• [Exercise requirements]:
Output exactly the lines below, starting with the line that has "Previous work has" and going on through the line that has "the imposition of", both included, and no other lines.
*** Opening Dataset records ***
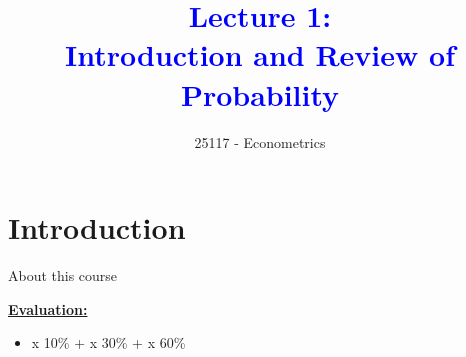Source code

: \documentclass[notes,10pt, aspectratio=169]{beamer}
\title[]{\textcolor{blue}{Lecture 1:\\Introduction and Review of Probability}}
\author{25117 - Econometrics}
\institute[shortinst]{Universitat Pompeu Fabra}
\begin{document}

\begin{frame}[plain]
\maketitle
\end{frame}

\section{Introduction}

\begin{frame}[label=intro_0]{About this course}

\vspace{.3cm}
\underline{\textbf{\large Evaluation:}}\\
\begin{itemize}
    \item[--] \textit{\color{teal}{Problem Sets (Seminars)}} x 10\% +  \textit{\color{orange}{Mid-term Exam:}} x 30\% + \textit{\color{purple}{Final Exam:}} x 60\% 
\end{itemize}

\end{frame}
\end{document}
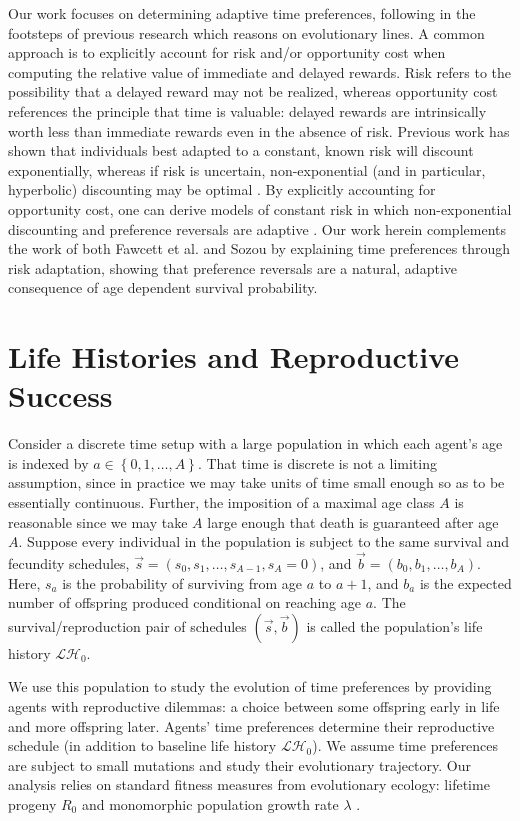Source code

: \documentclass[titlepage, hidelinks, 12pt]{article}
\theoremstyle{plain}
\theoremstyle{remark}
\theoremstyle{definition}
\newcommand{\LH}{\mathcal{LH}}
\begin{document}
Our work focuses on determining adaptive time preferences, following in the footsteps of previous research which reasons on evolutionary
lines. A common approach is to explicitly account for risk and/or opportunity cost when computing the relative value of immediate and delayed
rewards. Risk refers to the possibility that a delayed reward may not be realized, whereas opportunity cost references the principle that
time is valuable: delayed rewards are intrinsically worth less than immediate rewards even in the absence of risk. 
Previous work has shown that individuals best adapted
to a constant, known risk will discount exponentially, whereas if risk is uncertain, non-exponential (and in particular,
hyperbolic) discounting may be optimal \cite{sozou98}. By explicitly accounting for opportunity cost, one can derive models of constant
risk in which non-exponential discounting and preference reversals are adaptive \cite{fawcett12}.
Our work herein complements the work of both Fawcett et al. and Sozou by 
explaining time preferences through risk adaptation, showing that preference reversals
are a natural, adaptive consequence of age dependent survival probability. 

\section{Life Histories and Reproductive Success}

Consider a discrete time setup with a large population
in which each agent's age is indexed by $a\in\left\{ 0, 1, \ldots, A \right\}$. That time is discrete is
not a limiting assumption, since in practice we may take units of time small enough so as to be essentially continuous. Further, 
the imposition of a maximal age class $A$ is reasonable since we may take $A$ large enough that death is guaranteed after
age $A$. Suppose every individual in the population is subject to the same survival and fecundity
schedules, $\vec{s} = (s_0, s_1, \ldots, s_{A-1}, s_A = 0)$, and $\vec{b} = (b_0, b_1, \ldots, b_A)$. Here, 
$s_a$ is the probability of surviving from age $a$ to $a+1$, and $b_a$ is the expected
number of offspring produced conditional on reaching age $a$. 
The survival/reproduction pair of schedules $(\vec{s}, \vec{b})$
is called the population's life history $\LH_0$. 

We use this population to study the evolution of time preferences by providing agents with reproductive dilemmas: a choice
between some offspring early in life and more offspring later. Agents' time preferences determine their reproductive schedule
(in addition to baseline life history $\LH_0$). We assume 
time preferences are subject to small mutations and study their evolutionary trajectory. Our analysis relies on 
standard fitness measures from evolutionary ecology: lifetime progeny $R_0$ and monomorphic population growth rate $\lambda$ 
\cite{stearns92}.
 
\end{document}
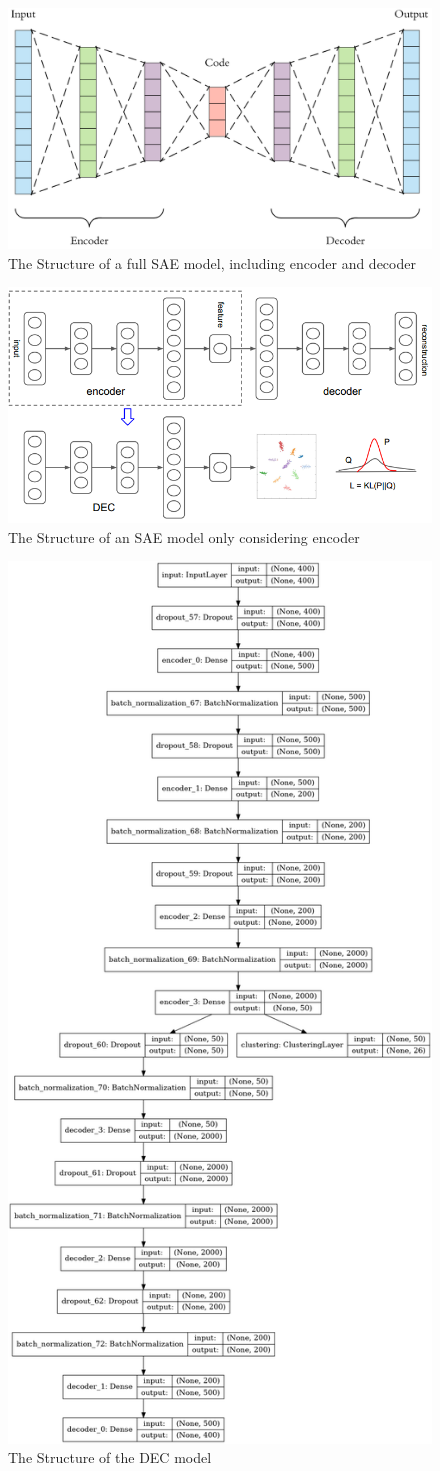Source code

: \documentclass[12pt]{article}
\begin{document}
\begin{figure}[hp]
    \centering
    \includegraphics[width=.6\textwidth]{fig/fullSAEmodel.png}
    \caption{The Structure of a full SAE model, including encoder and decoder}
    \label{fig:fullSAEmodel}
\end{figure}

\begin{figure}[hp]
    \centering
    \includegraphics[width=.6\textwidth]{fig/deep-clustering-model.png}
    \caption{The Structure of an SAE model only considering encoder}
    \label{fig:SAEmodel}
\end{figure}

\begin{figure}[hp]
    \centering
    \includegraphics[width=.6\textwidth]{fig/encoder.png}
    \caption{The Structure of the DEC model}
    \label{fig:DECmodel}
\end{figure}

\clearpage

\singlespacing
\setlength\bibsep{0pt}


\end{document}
*** Closing Dataset records ***
• [Answer area]:
Previous work has shown that individuals best adapted
to a constant, known risk will discount exponentially, whereas if risk is uncertain, non-exponential (and in particular,
hyperbolic) discounting may be optimal \cite{sozou98}. By explicitly accounting for opportunity cost, one can derive models of constant
risk in which non-exponential discounting and preference reversals are adaptive \cite{fawcett12}.
Our work herein complements the work of both Fawcett et al. and Sozou by 
explaining time preferences through risk adaptation, showing that preference reversals
are a natural, adaptive consequence of age dependent survival probability. 

\section{Life Histories and Reproductive Success}

Consider a discrete time setup with a large population
in which each agent's age is indexed by $a\in\left\{ 0, 1, \ldots, A \right\}$. That time is discrete is
not a limiting assumption, since in practice we may take units of time small enough so as to be essentially continuous. Further, 
the imposition of a maximal age class $A$ is reasonable since we may take $A$ large enough that death is guaranteed after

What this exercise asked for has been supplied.